Keras - 使用 ResNet 模型进行实时预测

  • 简述

    ResNet是一个预训练模型。它是使用ImageNet训练的。在ImageNet上预训练的 ResNet 模型权重。它具有以下语法 -
    
    
    keras.applications.resnet.ResNet50 (
    
       include_top = True, 
    
       weights = 'imagenet', 
    
       input_tensor = None, 
    
       input_shape = None, 
    
       pooling = None, 
    
       classes = 1000
    
    )
    
    
    说明
    • include_top指的是网络顶部的全连接层。
    • weights是指 ImageNet 上的预训练。
    • input_tensor是指可选的 Keras 张量,用作模型的图像输入。
    • input_shape是指可选的形状元组。
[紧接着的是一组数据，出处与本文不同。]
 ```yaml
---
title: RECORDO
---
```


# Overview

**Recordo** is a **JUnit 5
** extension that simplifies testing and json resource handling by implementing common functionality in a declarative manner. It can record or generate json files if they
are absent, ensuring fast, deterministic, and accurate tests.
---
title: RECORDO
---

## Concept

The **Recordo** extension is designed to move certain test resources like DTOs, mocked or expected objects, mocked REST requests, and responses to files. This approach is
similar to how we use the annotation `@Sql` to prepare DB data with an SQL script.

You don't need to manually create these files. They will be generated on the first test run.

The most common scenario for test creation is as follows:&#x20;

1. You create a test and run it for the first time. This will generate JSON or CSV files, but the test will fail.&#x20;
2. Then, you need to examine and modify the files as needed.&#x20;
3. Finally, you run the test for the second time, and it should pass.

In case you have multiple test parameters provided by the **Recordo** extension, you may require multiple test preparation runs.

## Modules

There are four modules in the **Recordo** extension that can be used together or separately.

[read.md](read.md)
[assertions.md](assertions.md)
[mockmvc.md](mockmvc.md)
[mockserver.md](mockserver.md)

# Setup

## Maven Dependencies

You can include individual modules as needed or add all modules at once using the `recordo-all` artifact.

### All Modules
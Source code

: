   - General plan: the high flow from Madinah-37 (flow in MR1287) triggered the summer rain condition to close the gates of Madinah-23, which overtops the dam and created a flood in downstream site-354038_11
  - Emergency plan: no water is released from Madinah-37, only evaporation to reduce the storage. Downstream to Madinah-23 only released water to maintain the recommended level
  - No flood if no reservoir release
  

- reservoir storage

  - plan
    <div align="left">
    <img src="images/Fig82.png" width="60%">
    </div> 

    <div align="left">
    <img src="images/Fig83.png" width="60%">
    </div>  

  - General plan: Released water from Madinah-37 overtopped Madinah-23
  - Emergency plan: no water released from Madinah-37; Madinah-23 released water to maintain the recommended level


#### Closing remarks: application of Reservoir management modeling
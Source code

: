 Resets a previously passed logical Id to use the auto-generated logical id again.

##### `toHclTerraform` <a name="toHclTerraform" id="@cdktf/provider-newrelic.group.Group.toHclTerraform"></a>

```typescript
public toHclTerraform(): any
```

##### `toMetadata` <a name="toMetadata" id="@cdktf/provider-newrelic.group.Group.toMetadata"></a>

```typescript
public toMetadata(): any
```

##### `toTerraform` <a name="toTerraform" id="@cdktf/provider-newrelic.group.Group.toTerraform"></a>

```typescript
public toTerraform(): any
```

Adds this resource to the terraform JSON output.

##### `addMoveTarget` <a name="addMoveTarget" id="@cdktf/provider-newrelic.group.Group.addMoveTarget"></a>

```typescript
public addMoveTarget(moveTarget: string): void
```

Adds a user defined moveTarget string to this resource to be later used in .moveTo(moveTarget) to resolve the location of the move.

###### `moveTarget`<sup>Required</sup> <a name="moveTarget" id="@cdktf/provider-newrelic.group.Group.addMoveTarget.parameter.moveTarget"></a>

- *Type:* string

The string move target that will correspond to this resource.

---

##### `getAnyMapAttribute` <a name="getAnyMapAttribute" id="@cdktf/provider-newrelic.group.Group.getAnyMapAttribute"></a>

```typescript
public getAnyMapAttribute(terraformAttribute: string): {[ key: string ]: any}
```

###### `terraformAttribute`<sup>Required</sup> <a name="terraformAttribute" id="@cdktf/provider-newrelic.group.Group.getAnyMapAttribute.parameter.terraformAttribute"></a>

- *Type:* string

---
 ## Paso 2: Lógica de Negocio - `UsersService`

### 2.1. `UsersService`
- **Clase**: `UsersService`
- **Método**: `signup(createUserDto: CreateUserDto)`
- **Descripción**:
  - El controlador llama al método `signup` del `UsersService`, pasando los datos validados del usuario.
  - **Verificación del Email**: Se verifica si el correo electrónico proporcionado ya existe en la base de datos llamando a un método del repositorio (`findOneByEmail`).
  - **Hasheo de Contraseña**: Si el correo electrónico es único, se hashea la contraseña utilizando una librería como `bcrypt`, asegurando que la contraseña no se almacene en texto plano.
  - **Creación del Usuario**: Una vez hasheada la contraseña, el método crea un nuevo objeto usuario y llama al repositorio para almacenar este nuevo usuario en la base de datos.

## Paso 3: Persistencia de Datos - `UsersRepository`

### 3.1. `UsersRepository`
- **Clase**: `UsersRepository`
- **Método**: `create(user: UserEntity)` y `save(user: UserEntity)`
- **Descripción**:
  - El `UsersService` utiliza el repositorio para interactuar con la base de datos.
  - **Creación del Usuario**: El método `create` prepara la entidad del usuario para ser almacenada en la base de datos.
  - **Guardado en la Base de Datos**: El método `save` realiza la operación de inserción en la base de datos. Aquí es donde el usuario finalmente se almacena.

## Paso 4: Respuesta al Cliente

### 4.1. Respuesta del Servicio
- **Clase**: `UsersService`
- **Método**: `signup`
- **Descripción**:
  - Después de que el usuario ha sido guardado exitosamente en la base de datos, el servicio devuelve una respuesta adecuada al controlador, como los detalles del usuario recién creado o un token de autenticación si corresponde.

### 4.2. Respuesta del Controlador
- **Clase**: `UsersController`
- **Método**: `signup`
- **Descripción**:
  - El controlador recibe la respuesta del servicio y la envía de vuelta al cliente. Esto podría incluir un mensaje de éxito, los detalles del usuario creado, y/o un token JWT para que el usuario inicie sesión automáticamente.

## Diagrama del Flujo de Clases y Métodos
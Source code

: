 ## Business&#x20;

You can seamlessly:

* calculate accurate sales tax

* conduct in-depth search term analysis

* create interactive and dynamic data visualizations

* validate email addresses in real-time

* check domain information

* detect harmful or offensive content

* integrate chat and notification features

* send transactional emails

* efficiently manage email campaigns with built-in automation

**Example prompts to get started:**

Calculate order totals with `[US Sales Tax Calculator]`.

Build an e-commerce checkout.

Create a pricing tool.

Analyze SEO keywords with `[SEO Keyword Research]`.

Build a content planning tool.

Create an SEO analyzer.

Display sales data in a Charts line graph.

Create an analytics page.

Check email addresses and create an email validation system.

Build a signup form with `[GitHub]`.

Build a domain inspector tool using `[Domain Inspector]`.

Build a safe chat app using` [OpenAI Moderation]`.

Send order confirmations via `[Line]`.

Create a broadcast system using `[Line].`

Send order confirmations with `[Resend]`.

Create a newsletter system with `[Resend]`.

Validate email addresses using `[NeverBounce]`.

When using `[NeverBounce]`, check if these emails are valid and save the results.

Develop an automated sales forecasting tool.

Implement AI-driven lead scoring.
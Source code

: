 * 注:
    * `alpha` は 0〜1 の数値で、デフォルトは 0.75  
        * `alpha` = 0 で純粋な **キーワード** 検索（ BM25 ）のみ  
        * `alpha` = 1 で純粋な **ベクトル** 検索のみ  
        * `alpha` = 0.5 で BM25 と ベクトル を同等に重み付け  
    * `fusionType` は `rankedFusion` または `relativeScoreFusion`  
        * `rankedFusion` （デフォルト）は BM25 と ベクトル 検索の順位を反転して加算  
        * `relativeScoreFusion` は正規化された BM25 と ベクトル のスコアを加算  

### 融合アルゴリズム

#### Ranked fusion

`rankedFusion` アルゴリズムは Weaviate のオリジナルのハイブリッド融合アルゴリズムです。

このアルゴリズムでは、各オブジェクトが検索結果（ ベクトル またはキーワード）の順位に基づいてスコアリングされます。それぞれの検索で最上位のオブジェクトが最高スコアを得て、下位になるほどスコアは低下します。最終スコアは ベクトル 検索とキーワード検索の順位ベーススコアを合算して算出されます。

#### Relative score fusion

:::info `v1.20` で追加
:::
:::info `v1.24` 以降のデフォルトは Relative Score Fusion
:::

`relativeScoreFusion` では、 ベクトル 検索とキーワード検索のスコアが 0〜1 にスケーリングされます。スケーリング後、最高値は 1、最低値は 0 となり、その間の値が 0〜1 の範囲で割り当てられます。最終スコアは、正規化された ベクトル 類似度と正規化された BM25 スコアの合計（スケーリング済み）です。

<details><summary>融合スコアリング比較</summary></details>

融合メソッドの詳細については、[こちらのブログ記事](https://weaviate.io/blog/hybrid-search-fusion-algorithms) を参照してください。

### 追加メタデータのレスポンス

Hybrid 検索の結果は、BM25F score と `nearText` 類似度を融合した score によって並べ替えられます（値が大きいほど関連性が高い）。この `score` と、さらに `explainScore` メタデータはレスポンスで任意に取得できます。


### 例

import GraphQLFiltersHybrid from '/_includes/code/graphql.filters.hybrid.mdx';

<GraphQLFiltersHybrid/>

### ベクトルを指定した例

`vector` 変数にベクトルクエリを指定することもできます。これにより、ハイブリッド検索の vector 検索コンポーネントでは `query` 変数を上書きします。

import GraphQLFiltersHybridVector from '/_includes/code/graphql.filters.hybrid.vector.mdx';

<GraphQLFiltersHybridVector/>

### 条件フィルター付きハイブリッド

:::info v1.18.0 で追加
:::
此模型的默认输入大小为 224x224。
    • classes是指可选数量的类来对图像进行分类。
    让我们通过写一个简单的例子来理解模型 -
  • 第一步:导入模块

    让我们加载必要的模块,如下所示 -
    
    
    >>> import PIL 
    
    >>> from keras.preprocessing.image import load_img 
    
    >>> from keras.preprocessing.image import img_to_array 
    
    >>> from keras.applications.imagenet_utils import decode_predictions 
    
    >>> import matplotlib.pyplot as plt 
    
    >>> import numpy as np 
    
    >>> from keras.applications.resnet50 import ResNet50 
    
    >>> from keras.applications import resnet50
    
    
  • 第 2 步:选择输入

    让我们选择一个输入图像,Lotus,如下所示 -
    
    
    >>> filename = 'banana.jpg' 
    
    >>> ## load an image in PIL format 
    
    >>> original = load_img(filename, target_size = (224, 224)) 
    
    >>> print('PIL image size',original.size)
    
    PIL image size (224, 224) 
    
    >>> plt.imshow(original) 
    
    <matplotlib.image.AxesImage object at 0x1304756d8> 
    
    >>> plt.show()
    
    
    在这里,我们加载了一个图像(banana.jpg)并显示它。
  • 第 3 步:将图像转换为 NumPy 数组

    让我们将输入Banana转换为 NumPy 数组,以便可以将其传递到模型中进行预测。
    
    
    >>> #convert the PIL image to a numpy array 
    
    >>> numpy_image = img_to_array(original) 
    
    
    
    >>> plt.imshow(np.uint8(numpy_image)) 
    
    <matplotlib.image.AxesImage object at 0x130475ac8> 
    
    
    
    >>> print('numpy array size',numpy_image.shape) 
    
    numpy array size (224, 224, 3) 
    
    
    
    >>> # Convert the image / images into batch format 
    
    >>> image_batch = np.expand_dims(numpy_image, axis = 0) 
    
    
    
    >>> print('image batch size', image_batch.shape) 
    
    image batch size (1, 224, 224, 3)
    
    >>> 
    
    
  • 第 4 步:模型预测

    让我们将输入输入模型以获得预测
    
    
    >>> prepare the image for the resnet50 model >>> 
    
    >>> processed_image = resnet50.preprocess_input(image_batch.copy()) 
    
    
    
    >>> # create resnet model 
    
    >>>resnet_model = resnet50.ResNet50(weights = 'imagenet') 
    
    >>> Downloavding data from https://github.com/fchollet/deep-learning-models/releas
    
    es/download/v0.2/resnet50_weights_tf_dim_ordering_tf_kernels.h5 
    
    102858752/102853048 [==============================] - 33s 0us/step 
    
    
    
    >>> # get the predicted probabilities for each class 
    
    >>> predictions = resnet_model.predict(processed_image) 
    
    
    
    >>> # convert the probabilities to class labels 
    
    >>> label = decode_predictions(predictions) 
    
    Downloading data from https://storage.googleapis.com/download.tensorflow.org/
    
    data/imagenet_class_index.json 
    
    40960/35363 [==================================] - 0s 0us/step 
    
    
    
    >>> print(label)
    
    
  • 输出

    
    
    [
    
       [
    
          ('n07753592', 'banana', 0.99229723), 
    
          ('n03532672', 'hook', 0.0014551596), 
    
          ('n03970156', 'plunger', 0.0010738898), 
    
          ('n07753113', 'fig', 0.0009359837) , 
    
          ('n03109150', 'corkscrew', 0.00028538404)
    
       ]
    
    ]
    
    
    在这里,模型正确地将图像预测为香蕉。